Dataset entries:
◆ ◆ ◆ ◆
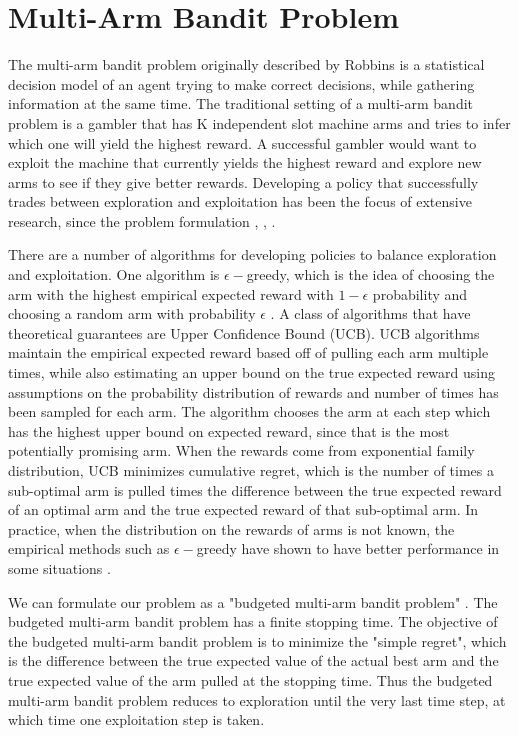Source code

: \documentclass[letterpaper, 10 pt, conference]{ieeeconf}  %
\begin{document}
\section{Multi-Arm Bandit Problem}
The multi-arm bandit problem originally described by Robbins \cite{robbins1985some} is a statistical decision model of an agent trying to make correct decisions, while gathering information at the same time.
The traditional setting of a multi-arm bandit problem is a gambler that has K independent slot machine arms and tries to infer which one will yield the highest reward.
A successful gambler would want to exploit the machine that currently yields the highest reward and explore new arms to see if they give better rewards.
Developing a policy that successfully trades between exploration and exploitation has been the focus of extensive research, since the problem formulation \cite{bubeck2009pure}, \cite{robbins1985some}, \cite{bergemann2006bandit}. 

There are a number of algorithms for developing policies to balance exploration and exploitation.
One algorithm is $\epsilon-$greedy, which is the idea of choosing the arm with the highest empirical expected reward with $1-\epsilon$ probability and choosing a random arm with probability $\epsilon$ \cite{barto1998reinforcement}.
A class of algorithms that have theoretical guarantees are Upper Confidence Bound (UCB).
UCB algorithms maintain the empirical expected reward based off of pulling each arm multiple times, while also estimating an upper bound on the true expected reward using assumptions on the probability distribution of rewards and number of times has been sampled for each arm.
The algorithm chooses the arm at each step which has the highest upper bound on expected reward, since that is the most potentially promising arm.
When the rewards come from exponential family distribution, UCB minimizes cumulative regret, which is the number of times a sub-optimal arm is pulled times the difference between the true expected reward of an optimal arm and the true expected reward of that sub-optimal arm.
In practice, when the distribution on the rewards of arms is not known, the empirical methods such as $\epsilon-$greedy have shown to have better performance in some situations \cite{kuleshov}.

We can formulate our problem as a "budgeted multi-arm bandit problem" \cite{madani2004budgeted}.
The budgeted multi-arm bandit problem has a finite stopping time.
The objective of the budgeted multi-arm bandit problem is to minimize the "simple regret", which is the difference between the true expected value of the actual best arm and the true expected value of the arm pulled at the stopping time.
Thus the budgeted multi-arm bandit problem reduces to exploration until the very last time step, at which time one exploitation step is taken.
\end{document}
◆ ◆ ◆ ◆
Work task: Could you write out, unchanged, the line with "Thus the budgeted" and every line after it in the data above?

Result of this exercise:
Thus the budgeted multi-arm bandit problem reduces to exploration until the very last time step, at which time one exploitation step is taken.
\end{document}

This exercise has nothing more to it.